Data for this exercise
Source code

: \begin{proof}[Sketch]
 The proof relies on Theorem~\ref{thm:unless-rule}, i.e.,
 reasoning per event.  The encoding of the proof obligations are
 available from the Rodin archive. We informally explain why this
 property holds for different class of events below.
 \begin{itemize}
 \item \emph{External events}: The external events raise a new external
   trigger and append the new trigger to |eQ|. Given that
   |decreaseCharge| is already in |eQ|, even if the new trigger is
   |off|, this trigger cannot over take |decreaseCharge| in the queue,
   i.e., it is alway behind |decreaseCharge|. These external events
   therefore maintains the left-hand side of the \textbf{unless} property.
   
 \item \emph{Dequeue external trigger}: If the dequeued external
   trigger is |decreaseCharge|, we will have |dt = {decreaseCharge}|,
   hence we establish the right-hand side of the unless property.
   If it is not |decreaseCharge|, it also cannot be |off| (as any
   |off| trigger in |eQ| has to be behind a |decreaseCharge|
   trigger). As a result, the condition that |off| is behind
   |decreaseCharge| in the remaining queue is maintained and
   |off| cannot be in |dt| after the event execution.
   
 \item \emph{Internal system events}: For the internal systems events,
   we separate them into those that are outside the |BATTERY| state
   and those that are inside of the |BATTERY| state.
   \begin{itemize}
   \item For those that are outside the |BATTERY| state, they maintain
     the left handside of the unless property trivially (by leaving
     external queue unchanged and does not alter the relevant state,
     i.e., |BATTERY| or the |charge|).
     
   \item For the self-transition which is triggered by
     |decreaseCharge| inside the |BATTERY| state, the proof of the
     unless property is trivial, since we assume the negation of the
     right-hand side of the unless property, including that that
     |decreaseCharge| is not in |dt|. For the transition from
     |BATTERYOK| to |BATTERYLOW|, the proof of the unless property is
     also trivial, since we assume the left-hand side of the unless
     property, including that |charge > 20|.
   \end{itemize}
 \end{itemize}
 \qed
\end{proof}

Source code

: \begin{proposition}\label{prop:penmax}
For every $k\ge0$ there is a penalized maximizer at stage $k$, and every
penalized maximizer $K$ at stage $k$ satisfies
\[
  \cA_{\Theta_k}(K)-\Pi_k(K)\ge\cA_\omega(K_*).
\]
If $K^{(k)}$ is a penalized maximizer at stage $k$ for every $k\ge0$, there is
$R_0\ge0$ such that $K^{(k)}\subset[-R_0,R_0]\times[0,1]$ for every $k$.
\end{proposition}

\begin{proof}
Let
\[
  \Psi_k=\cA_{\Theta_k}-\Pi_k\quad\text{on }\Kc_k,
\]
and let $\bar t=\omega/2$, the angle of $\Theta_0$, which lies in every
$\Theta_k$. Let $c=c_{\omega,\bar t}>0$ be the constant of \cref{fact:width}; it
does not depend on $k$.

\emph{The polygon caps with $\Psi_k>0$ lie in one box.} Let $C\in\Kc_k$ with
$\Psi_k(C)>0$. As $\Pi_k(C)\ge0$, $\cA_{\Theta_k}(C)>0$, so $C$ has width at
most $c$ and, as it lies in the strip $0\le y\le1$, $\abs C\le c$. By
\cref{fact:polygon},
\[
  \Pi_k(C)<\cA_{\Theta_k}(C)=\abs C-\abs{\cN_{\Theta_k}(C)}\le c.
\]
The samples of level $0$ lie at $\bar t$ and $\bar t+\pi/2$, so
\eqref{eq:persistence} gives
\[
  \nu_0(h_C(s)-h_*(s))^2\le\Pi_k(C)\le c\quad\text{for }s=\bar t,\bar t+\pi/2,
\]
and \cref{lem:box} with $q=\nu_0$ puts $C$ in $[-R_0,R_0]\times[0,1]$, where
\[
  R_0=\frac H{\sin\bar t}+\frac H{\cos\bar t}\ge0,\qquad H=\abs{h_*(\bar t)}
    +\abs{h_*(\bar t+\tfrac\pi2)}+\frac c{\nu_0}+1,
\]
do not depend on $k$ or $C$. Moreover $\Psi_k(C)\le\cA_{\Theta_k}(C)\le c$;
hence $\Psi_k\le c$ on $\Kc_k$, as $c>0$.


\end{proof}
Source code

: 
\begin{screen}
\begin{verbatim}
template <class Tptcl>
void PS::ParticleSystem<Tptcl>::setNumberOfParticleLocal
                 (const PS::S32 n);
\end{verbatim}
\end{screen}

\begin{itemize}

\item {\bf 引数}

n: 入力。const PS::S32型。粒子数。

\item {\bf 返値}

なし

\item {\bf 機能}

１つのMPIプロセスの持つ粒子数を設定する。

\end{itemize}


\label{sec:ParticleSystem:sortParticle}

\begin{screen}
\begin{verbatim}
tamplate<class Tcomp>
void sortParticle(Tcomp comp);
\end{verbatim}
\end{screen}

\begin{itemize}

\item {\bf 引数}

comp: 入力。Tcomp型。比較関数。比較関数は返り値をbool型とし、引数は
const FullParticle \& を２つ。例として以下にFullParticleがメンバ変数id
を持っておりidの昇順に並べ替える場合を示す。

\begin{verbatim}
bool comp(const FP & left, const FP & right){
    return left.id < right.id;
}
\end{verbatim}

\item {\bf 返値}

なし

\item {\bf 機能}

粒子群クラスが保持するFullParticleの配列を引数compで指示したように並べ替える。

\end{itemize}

Work task
All lines of the listing that contain the word "emph" should be copied out.

Task answer
 \item \emph{External events}: The external events raise a new external
 \item \emph{Dequeue external trigger}: If the dequeued external
 \item \emph{Internal system events}: For the internal systems events,
\emph{The polygon caps with $\Psi_k>0$ lie in one box.} Let $C\in\Kc_k$ with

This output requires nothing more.